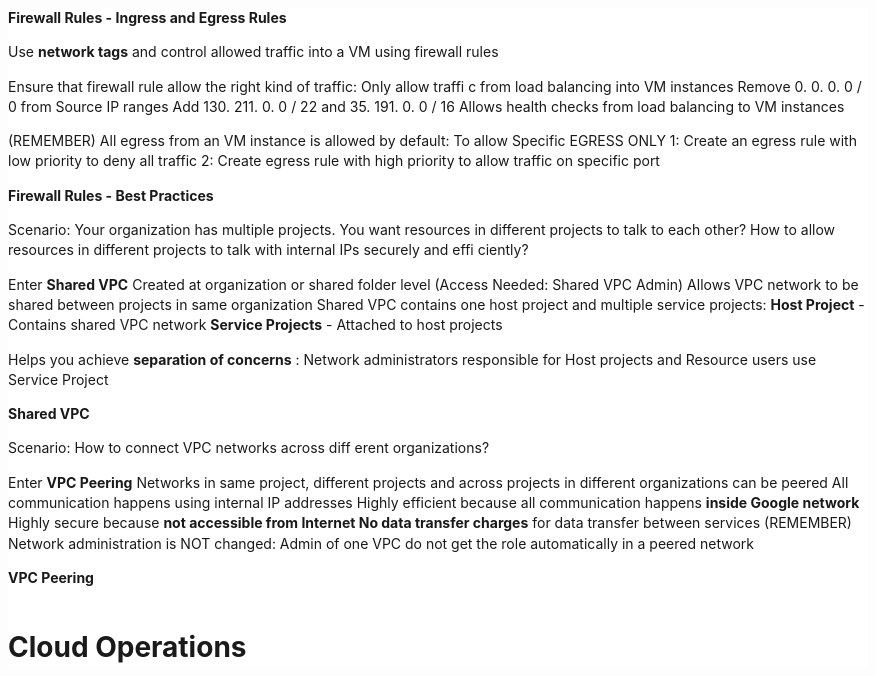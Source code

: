 **Firewall Rules - Ingress and Egress Rules**


Use **network tags** and control allowed traffic into a VM using firewall
rules

Ensure that firewall rule allow the right kind of traffic:
Only allow traffi c from load balancing into VM instances
Remove 0. 0. 0. 0 / 0 from Source IP ranges
Add 130. 211. 0. 0 / 22 and 35. 191. 0. 0 / 16
Allows health checks from load balancing to VM instances

(REMEMBER) All egress from an VM instance is allowed by default:
To allow Specific EGRESS ONLY
1: Create an egress rule with low priority to deny all traffic
2: Create egress rule with high priority to allow traffic on specific port

**Firewall Rules - Best Practices**


Scenario: Your organization has multiple projects. You want
resources in different projects to talk to each other?
How to allow resources in different projects to talk with internal IPs
securely and effi ciently?

Enter **Shared VPC**
Created at organization or shared folder level (Access Needed: Shared VPC
Admin)
Allows VPC network to be shared between projects in same organization
Shared VPC contains one host project and multiple service projects:
**Host Project** - Contains shared VPC network
**Service Projects** - Attached to host projects

Helps you achieve **separation of concerns** :
Network administrators responsible for Host projects and Resource users
use Service Project

**Shared VPC**


Scenario: How to connect VPC networks across diff erent
organizations?

Enter **VPC Peering**
Networks in same project, different projects and across projects in
different organizations can be peered
All communication happens using internal IP addresses
Highly efficient because all communication happens **inside Google network**
Highly secure because **not accessible from Internet
No data transfer charges** for data transfer between services
(REMEMBER) Network administration is NOT changed:
Admin of one VPC do not get the role automatically in a peered network

**VPC Peering**


# Cloud Operations
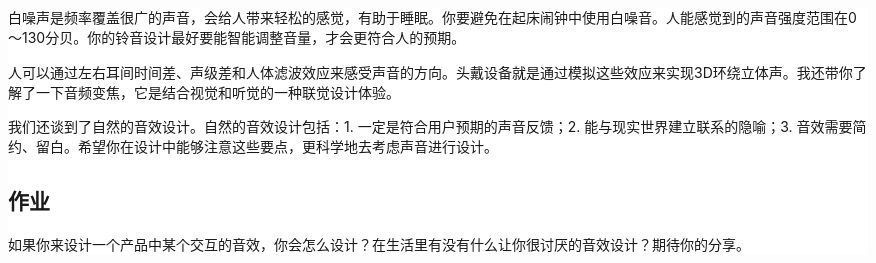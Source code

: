 白噪声是频率覆盖很广的声音，会给人带来轻松的感觉，有助于睡眠。你要避免在起床闹钟中使用白噪音。人能感觉到的声音强度范围在0～130分贝。你的铃音设计最好要能智能调整音量，才会更符合人的预期。

人可以通过左右耳间时间差、声级差和人体滤波效应来感受声音的方向。头戴设备就是通过模拟这些效应来实现3D环绕立体声。我还带你了解了一下音频变焦，它是结合视觉和听觉的一种联觉设计体验。

我们还谈到了自然的音效设计。自然的音效设计包括：1. 一定是符合用户预期的声音反馈；2. 能与现实世界建立联系的隐喻；3. 音效需要简约、留白。希望你在设计中能够注意这些要点，更科学地去考虑声音进行设计。

## **作业**

如果你来设计一个产品中某个交互的音效，你会怎么设计？在生活里有没有什么让你很讨厌的音效设计？期待你的分享。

==================================================

> PROBLEM DESCRIPTION
Above are some lines. Repeat exactly, and only, those from the line that has "Allows health checks" through the line that has "2: Create egress".

> OUTPUT FOR THIS EXERCISE
Allows health checks from load balancing to VM instances

(REMEMBER) All egress from an VM instance is allowed by default:
To allow Specific EGRESS ONLY
1: Create an egress rule with low priority to deny all traffic
2: Create egress rule with high priority to allow traffic on specific port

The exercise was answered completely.